Tech Blog

Injection attacks - how to prevent with Liferay

A deep dive into the vulnerabilities and how to fix them

Simone Cinti
Software Architect
5 minutes read
liferay, security, xss, sql, injection, attack, and vulnerability
This article is also available in Italiano 🇮🇹

An Injection attack is the submission of malicious code or commands that could be interpreted and executed by the remote application.

Injection is actually first on OWASP Top Ten list, and includes a wide range of different subtypes depending on whether the nature of command or language.

Taken together, injection attacks are a huge percentage of the serious application security risk. Many organizations have poorly thought through security controls in place to prevent injection attacks.
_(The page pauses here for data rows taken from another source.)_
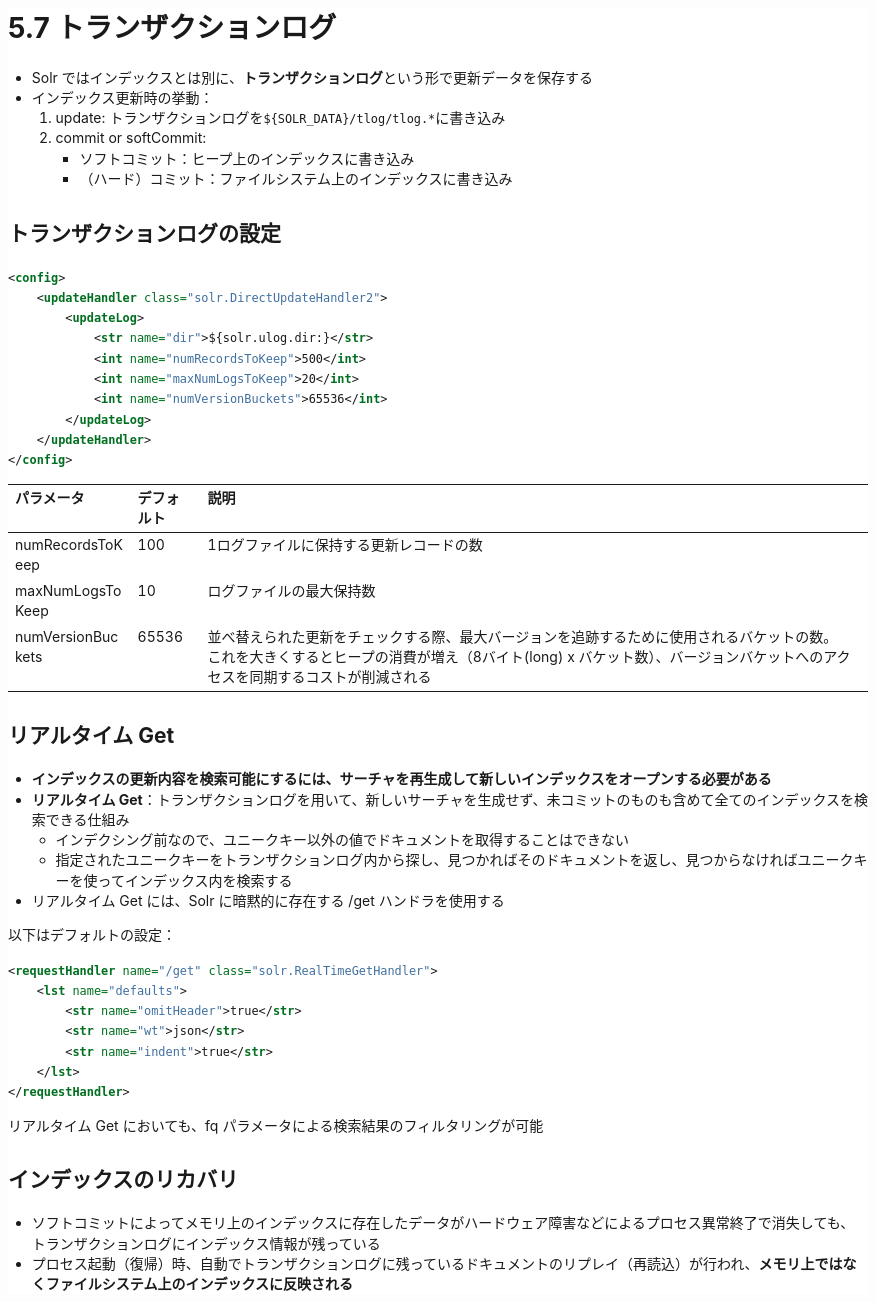
# 5.7 トランザクションログ

- Solr ではインデックスとは別に、**トランザクションログ**という形で更新データを保存する
- インデックス更新時の挙動：
	1. update: トランザクションログを`${SOLR_DATA}/tlog/tlog.*`に書き込み
	2. commit or softCommit:
		- ソフトコミット：ヒープ上のインデックスに書き込み
		- （ハード）コミット：ファイルシステム上のインデックスに書き込み

## トランザクションログの設定

```xml
<config>
	<updateHandler class="solr.DirectUpdateHandler2">
		<updateLog>
			<str name="dir">${solr.ulog.dir:}</str>
			<int name="numRecordsToKeep">500</int>
			<int name="maxNumLogsToKeep">20</int>
			<int name="numVersionBuckets">65536</int>
		</updateLog>
	</updateHandler>
</config>
```

| パラメータ | デフォルト | 説明 |
| :-- | :-- | :-- |
| numRecordsToKeep | 100 | 1ログファイルに保持する更新レコードの数 |
| maxNumLogsToKeep | 10 | ログファイルの最大保持数 |
| numVersionBuckets | 65536 | 並べ替えられた更新をチェックする際、最大バージョンを追跡するために使用されるバケットの数。<br>これを大きくするとヒープの消費が増え（8バイト(long) x バケット数）、バージョンバケットへのアクセスを同期するコストが削減される |


## リアルタイム Get

- **インデックスの更新内容を検索可能にするには、サーチャを再生成して新しいインデックスをオープンする必要がある**
- **リアルタイム Get**：トランザクションログを用いて、新しいサーチャを生成せず、未コミットのものも含めて全てのインデックスを検索できる仕組み
	- インデクシング前なので、ユニークキー以外の値でドキュメントを取得することはできない
	- 指定されたユニークキーをトランザクションログ内から探し、見つかればそのドキュメントを返し、見つからなければユニークキーを使ってインデックス内を検索する
- リアルタイム Get には、Solr に暗黙的に存在する /get ハンドラを使用する

以下はデフォルトの設定：
```xml
<requestHandler name="/get" class="solr.RealTimeGetHandler">
	<lst name="defaults">
		<str name="omitHeader">true</str>
		<str name="wt">json</str>
		<str name="indent">true</str>
	</lst>
</requestHandler>
```

リアルタイム Get においても、fq パラメータによる検索結果のフィルタリングが可能


## インデックスのリカバリ

- ソフトコミットによってメモリ上のインデックスに存在したデータがハードウェア障害などによるプロセス異常終了で消失しても、トランザクションログにインデックス情報が残っている
- プロセス起動（復帰）時、自動でトランザクションログに残っているドキュメントのリプレイ（再読込）が行われ、**メモリ上ではなくファイルシステム上のインデックスに反映される**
OWASP, about the injection attacks

In this article we will focus our attention on two particular types of injection:

  • SQL Injection (SQLi) – when the injection of SQL commands occours
  • Cross-Site Scripting (XSS) – when the injection of a browser-side script occours

then we will see how Liferay Portal solutions helps you to prevent injection attacks, keeping up the security level.

Liferay Portal Security

Liferay follows the OWASP Top 10 and CWE/SANS Top 25 lists to ensure the highest level of protection against several known attacks.

Here are some kind of attacks included in both OWASP Top Ten and CWE/SANS Top 25 and for which Liferay offers the highest level of protection against:

Liferay takes care about security, in both the community (CE) and the enterprise (DXP) editions, keeping always up-to-date the known vulnerabilities list, and also having their own security statement.

SQL Injection (SQLi)

SQL Injection is the injection of SQL commands (or queries) as untrusted user input data from client-side.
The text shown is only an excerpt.